New type of "sort" algorithmic function (I think)

Bits · 2012-09-05 14:32

I have a few question about a sorting function:

1. Who has the fastest "integer" sort object for the propeller. I want to use mine to compare. Specifically finding the Median but I would love to try others.

2. How does a sort function decide to "pick a value" if the values are not dividable. Look below

a := 2
b := 3
c := 3

Out of a,b,c the answer could be 2 or 3 Is that a correct assumption?

Once I get this kink worked out Ill put up my object.

Bits · 2012-09-05 14:35

Fastest object in spin that is

Phil Pilgrim (PhiPi) · 2012-09-05 14:36

The median value in your example is b (3).

-Phil

Mark_T · 2012-09-05 14:43

The median is the middle value of the list once its sorted, so for 2, 3, 3 its 3. Quicksort uses an estimate of the median to partition a set into two - if you could devine the true median you'd get a balanced partitioning, but to guarantee getting the true median you would have to first sort the set....

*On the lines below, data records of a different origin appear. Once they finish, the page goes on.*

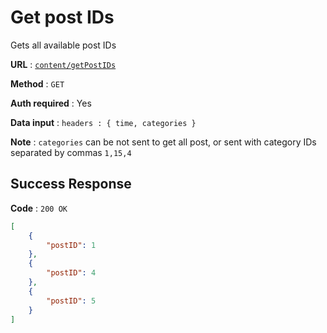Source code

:# Get post IDs

Gets all available post IDs

**URL** : [`content/getPostIDs`](../API/routes/content.js#L29)

**Method** : `GET`

**Auth required** : Yes

**Data input** : `headers : { time, categories }`

**Note** : `categories` can be not sent to get all post, or sent with category IDs separated by commas `1,15,4`

## Success Response

**Code** : `200 OK`

```json
[
    {
        "postID": 1
    },
    {
        "postID": 4
    },
    {
        "postID": 5
    }
]
```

Having said that if you don't need a stable sort (which you don't to find the median value) then quicksort is widely regarded as the fastest (on average). Naive quicksort has a terrible worst-case performance, but you'd have to be v. unlucky to hit that - I presume you've found this object: http://obex.parallax.com/objects/715/

[edit: now that I've had a little time to remember stuff, I think there is a method to find the median that doesn't require a full sort, but is based on quicksort - only you only recurse on only one subset after partitioning - the one you know must contain the median - I think this is O(N) rather than O(N log N) IIRC ]

Bits · 2012-09-05 14:47

Thanks guys I think its becoming clear but what do I do with 0's, do I need to weight them as well?

Say for simplicity

a := 1
b := 2
c := 3
d := 4
e := 5
f := 6
g := 7
h := 8
i := 9
j := 0

is 5 the answer or 6?

Phil Pilgrim (PhiPi) · 2012-09-05 15:02

When the number of elements is even, the median is often taken to be the average of the two middle values.

Your list above is not sorted; 0 belongs at the top, in which case the question becomes, "Is the answer 4 or 5?" If you have to pick one from the list, choose between 4 and 5 at random; otherwise take the average, i.e. 4.5.

-Phil

Mark_T · 2012-09-05 15:14

For even length sets you can elect to chose either, or if its meaningful to take the mean of the two middle ones (4.5 here), Sometimes that's not meaningful though.

Rayman · 2012-09-05 17:42

I used to like the QBasic sorting demo... You can see the different methods here:
http://brisray.com/qbasic/qsort.htm

jazzed · 2012-09-05 17:52

One of my favorites: http://en.wikipedia.org/wiki/Merge_sort

ericball · 2012-09-06 05:55

Note: what algorithm is best to accomplish a given function can be architecture specific, i.e. for a sort does a comparison or swap require more time, and is the sort done "in place" or does it use additional memory. What was fast (or slow) in the 70s and 80s on mainframes is often not the same as current PCs or microcontrollers.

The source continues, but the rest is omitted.